Ted Baker hires specialists to probe balance sheet bungle
The fashion industry is notorious for inflating the prices of its goods, but designer brand Ted Baker has a special case to answer after overstating between £20m and £25m of its stock.
After discovering it had overvalued its inventory by eight figures, top fashion brand Ted Baker has enlisted magic circle law firm Freshfields and a set of independent accountants to get to the bottom of the balance sheet wrangle.
The investigative team will report to a sub-committee chaired by independent director Sharon Baylay.
It is the second time Ted Baker has brought in the external investigators this year after founder Ray Kelvin was sacked as chief executive in March following a ‘forced hugging’ scandal in the wake of the #MeToo harassment revelations.
The firm believes this accounting error will have “no cash impact” and expects the findings to relate to practices from previous years.
“£25m is a large number to be out in your figures and calls into question the robustness of the underlying accounting and monitoring systems,” said Karen McLellan, managing director at chartered accountants Haines Watts Hereford. “A stock valuation is established, primarily, as the amount of actual stock held at a value per item.”
A big discrepancy means one of these elements is incorrect, she said.
The information contained will have been supplied by the company and reviewed by its auditors prior to publication, added Stuart Evans, commercial litigation partner at law firm BLM.

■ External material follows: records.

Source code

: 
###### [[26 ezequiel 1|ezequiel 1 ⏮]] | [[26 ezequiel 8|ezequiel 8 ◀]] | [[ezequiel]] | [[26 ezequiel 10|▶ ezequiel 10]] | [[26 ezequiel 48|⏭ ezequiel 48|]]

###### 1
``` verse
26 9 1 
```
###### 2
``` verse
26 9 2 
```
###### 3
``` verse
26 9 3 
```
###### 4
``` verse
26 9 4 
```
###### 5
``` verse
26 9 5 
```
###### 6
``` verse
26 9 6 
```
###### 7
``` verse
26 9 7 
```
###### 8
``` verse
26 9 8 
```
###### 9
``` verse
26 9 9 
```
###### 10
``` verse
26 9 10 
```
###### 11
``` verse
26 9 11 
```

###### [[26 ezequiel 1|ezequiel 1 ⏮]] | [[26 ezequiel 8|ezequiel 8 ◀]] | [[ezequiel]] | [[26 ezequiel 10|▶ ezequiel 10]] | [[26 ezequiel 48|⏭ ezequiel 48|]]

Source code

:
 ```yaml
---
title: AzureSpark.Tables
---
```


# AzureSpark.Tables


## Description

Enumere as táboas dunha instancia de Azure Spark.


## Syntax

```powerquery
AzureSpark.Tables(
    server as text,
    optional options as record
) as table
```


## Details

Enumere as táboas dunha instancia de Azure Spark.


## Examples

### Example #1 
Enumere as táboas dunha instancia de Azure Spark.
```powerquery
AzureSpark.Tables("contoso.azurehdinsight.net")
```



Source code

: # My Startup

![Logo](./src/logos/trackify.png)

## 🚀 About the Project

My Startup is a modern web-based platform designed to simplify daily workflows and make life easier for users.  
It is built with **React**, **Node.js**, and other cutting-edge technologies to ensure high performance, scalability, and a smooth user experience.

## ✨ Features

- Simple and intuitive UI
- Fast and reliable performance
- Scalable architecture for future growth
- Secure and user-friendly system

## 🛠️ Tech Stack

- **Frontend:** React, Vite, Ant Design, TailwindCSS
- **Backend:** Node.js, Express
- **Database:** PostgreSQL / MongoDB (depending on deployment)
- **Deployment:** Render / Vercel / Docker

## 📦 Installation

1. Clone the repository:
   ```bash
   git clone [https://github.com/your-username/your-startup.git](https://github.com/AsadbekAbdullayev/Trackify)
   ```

All this leaves observers to consider how an error of this magnitude could have occurred.
“Slip-ups on stock valuation can occur – though not often on this scale,” Evans said. “Retailers may have raw material or works in progress that aren’t yet finished, or it may have old stock that hasn’t been written down. This can lead to mix-ups in the valuation, where retail price is applied rather than the base cost of the item.”
The suggestion the stock isn’t actually there, as Ted Baker has hinted at, may suggest widespread theft, double-counting or something less explicable.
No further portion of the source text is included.